# How are delta movements calculated?

On a Cartesian printer movements are really simple. If we assume the printer has 100 steps/mm on each axis, then a move of 10mm on a axis is just 1000 Steps on that axis.

Movements that are not aligned with one axis are also simple. Moving from x,y = 0,0 to 10,10 would be 1000 steps on x and y.

On deltas even for simple moves more than one motor has to move. And just calculating the amount of steps on each axis needed to reach the destination probably gives a curved move.

So what is the algorithm to calculate the steps for a given move for a delta printer?

• This seems to be solely a theory question which might be more appropriate for a site that deals with programming and/or mathematics as how the firmware works internally is irrelevant to the use of a 3D printer. On the other hand, the question is specific to 3D printing and might be relevant to somebody trying to modify or tweak their printer's firmware. – Tom van der Zanden Feb 23 '16 at 20:34

There are two main special steps to the technique used by most open-source 3d printer controllers:

1. Divide each linear gcode segment into lots of very small subsegments ("Segmentation")
2. Use some basic trigonometry or the pythagorean theorem to tie extruder position to carriage height for each of the three towers ("Inverse Kinematics") to find the target position for each small segment

The inverse kinematics are surprisingly simple. A virtual 90 degree triangle is constructed from two known lengths to solve for the unknown third length:

• The fixed delta arm length is the hypotenuse of the triangle
• The horizontal distance between the column joints and end-effector joints is calculated from the XY coordinates of the nozzle and the fixed position of the column, to determine the length of the lower side of the triangle
• The length of the upper side of the triangle is calculated from the previous two via the pythagorean theorem
• The length of the upper side is added to the nozzle Z height to get the necessary carriage height

I think the best open-source reference here is Steve Grave's Rostock Kinematics document, rev3 available for download here: https://groups.google.com/d/msg/deltabot/V6ATBdT43eU/jEORG_l3dTEJ Some relevant pictures:

These inverse kinematics calculations are performed for each carriage to get a "carriage space" target position, and this is performed for every path sub-segment.

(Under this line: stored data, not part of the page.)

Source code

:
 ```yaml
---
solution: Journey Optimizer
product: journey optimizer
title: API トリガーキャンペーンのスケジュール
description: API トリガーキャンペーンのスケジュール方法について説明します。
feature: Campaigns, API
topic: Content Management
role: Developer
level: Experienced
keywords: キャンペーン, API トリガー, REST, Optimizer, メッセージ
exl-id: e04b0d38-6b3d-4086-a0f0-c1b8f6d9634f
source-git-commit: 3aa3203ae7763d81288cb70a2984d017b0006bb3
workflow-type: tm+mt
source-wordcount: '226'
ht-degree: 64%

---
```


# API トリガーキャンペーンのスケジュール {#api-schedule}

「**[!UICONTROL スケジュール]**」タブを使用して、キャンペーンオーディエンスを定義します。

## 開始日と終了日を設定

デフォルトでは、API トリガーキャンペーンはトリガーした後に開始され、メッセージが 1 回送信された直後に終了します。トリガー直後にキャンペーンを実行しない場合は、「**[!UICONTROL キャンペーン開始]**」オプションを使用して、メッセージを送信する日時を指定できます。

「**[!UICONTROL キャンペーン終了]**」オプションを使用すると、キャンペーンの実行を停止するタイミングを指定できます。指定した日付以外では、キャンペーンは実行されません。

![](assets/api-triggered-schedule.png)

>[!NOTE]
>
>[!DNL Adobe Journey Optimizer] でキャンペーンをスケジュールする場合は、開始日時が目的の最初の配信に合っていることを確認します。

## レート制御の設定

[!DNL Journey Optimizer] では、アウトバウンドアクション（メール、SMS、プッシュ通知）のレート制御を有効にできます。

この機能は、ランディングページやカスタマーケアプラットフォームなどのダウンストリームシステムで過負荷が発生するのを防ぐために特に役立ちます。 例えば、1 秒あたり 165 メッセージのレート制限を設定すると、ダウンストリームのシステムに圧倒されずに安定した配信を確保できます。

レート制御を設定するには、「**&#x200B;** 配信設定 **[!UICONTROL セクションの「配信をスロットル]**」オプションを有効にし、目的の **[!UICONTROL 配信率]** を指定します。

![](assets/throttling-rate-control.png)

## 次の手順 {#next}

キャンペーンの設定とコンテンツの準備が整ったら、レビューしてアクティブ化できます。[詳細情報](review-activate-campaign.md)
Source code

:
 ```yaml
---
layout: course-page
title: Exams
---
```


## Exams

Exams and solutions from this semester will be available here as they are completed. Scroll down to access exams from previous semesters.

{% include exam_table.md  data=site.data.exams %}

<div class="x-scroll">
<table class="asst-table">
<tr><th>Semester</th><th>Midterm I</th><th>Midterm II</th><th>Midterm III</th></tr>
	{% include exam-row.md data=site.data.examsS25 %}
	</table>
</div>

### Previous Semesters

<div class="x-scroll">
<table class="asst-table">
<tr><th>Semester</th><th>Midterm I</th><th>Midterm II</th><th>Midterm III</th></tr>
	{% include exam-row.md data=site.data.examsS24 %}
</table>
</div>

The results from these steps can then be reinserted back into the standard linear path interpolation techniques for the printer, in which it fires steps in the necessary ratios and at the necessary rates to produce the desired straight-line motion and acceleration/velocity profile. (How THAT is done is a different question.)

The net effect is that the printer will move through a series of small "linear" carriage movements (linear meaning constant* speed with respect to time) that collectively approximate the necessary curved (quadratic position with respect to time) carriage motions required to produce a straight-line end-effector move.

*(Constant speed before acceleration slowdowns are applied in order to obey dynamics constraints, anyway. Again, that's the subject of a different question.)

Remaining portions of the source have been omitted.